• **WHAT NEEDS TO BE DONE**:
Your task is to give the records again exactly. Leave each picture out.

• **GIVEN INFORMATION**:
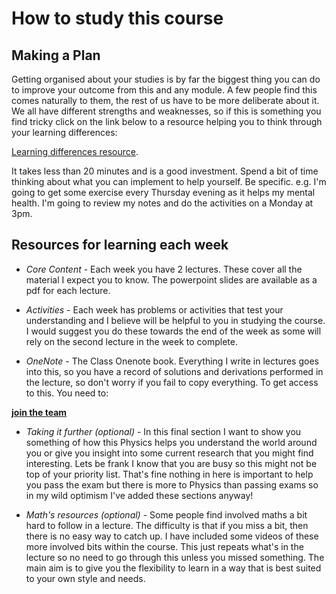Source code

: # How to study this course

## Making a Plan

Getting organised about your studies is by far the biggest thing you can do to improve your outcome from this and any module. A few people find this comes naturally to them, the rest of us have to be more deliberate about it. We all have different strengths and weaknesses, so if this is something you find tricky click on the link below to a resource helping you to think through your learning differences:

<a href="https://xerte.nottingham.ac.uk/play_23883#page1">Learning differences resource</a>. 

It takes less than 20 minutes and is a good investment. Spend a bit of time thinking about what you can implement to help yourself. Be specific. e.g. I'm going to get some exercise every Thursday evening as it helps my mental health. I'm going to review my notes and do the activities on a Monday at 3pm.

## Resources for learning each week

- *Core Content* - Each week you have 2 lectures. These cover all the material I expect you to know. The powerpoint slides are available as a pdf for each lecture.

- *Activities* -  Each week has problems or activities that test your understanding and I believe will be helpful to you in studying the course. I would suggest you do these towards the end of the week as some will rely on the second lecture in the week to complete.

- *OneNote* - The Class Onenote book. Everything I write in lectures goes into this, so you have a record of solutions and derivations performed in the lecture, so don't worry if you fail to copy everything. To get access to this. You need to: 

<a href="">**join the team**</a> 

- *Taking it further (optional)* - In this final section I want to show you something of how this Physics helps you understand the world around you or give you insight into some current research that you might find interesting. Lets be frank I know that you are busy so this might not be top of your priority list. That's fine nothing in here is important to help you pass the exam but there is more to Physics than passing exams so in my wild optimism I've added these sections anyway! 

- *Math's resources (optional)* - Some people find involved maths a bit hard to follow in a lecture. The difficulty is that if you miss a bit, then there is no easy way to catch up. I have included some videos of these more involved bits within the course. This just repeats what's in the lecture so no need to go through this unless you missed something. The main aim is to give you the flexibility to learn in a way that is best suited to your own style and needs.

• **RESPONSE BELOW**:
Source code

: # How to study this course

## Making a Plan

Getting organised about your studies is by far the biggest thing you can do to improve your outcome from this and any module. A few people find this comes naturally to them, the rest of us have to be more deliberate about it. We all have different strengths and weaknesses, so if this is something you find tricky click on the link below to a resource helping you to think through your learning differences:

<a href="https://xerte.nottingham.ac.uk/play_23883#page1">Learning differences resource</a>. 

It takes less than 20 minutes and is a good investment. Spend a bit of time thinking about what you can implement to help yourself. Be specific. e.g. I'm going to get some exercise every Thursday evening as it helps my mental health. I'm going to review my notes and do the activities on a Monday at 3pm.

## Resources for learning each week

- *Core Content* - Each week you have 2 lectures. These cover all the material I expect you to know. The powerpoint slides are available as a pdf for each lecture.

- *Activities* -  Each week has problems or activities that test your understanding and I believe will be helpful to you in studying the course. I would suggest you do these towards the end of the week as some will rely on the second lecture in the week to complete.

- *OneNote* - The Class Onenote book. Everything I write in lectures goes into this, so you have a record of solutions and derivations performed in the lecture, so don't worry if you fail to copy everything. To get access to this. You need to: 

<a href="">**join the team**</a> 

- *Taking it further (optional)* - In this final section I want to show you something of how this Physics helps you understand the world around you or give you insight into some current research that you might find interesting. Lets be frank I know that you are busy so this might not be top of your priority list. That's fine nothing in here is important to help you pass the exam but there is more to Physics than passing exams so in my wild optimism I've added these sections anyway! 

- *Math's resources (optional)* - Some people find involved maths a bit hard to follow in a lecture. The difficulty is that if you miss a bit, then there is no easy way to catch up. I have included some videos of these more involved bits within the course. This just repeats what's in the lecture so no need to go through this unless you missed something. The main aim is to give you the flexibility to learn in a way that is best suited to your own style and needs.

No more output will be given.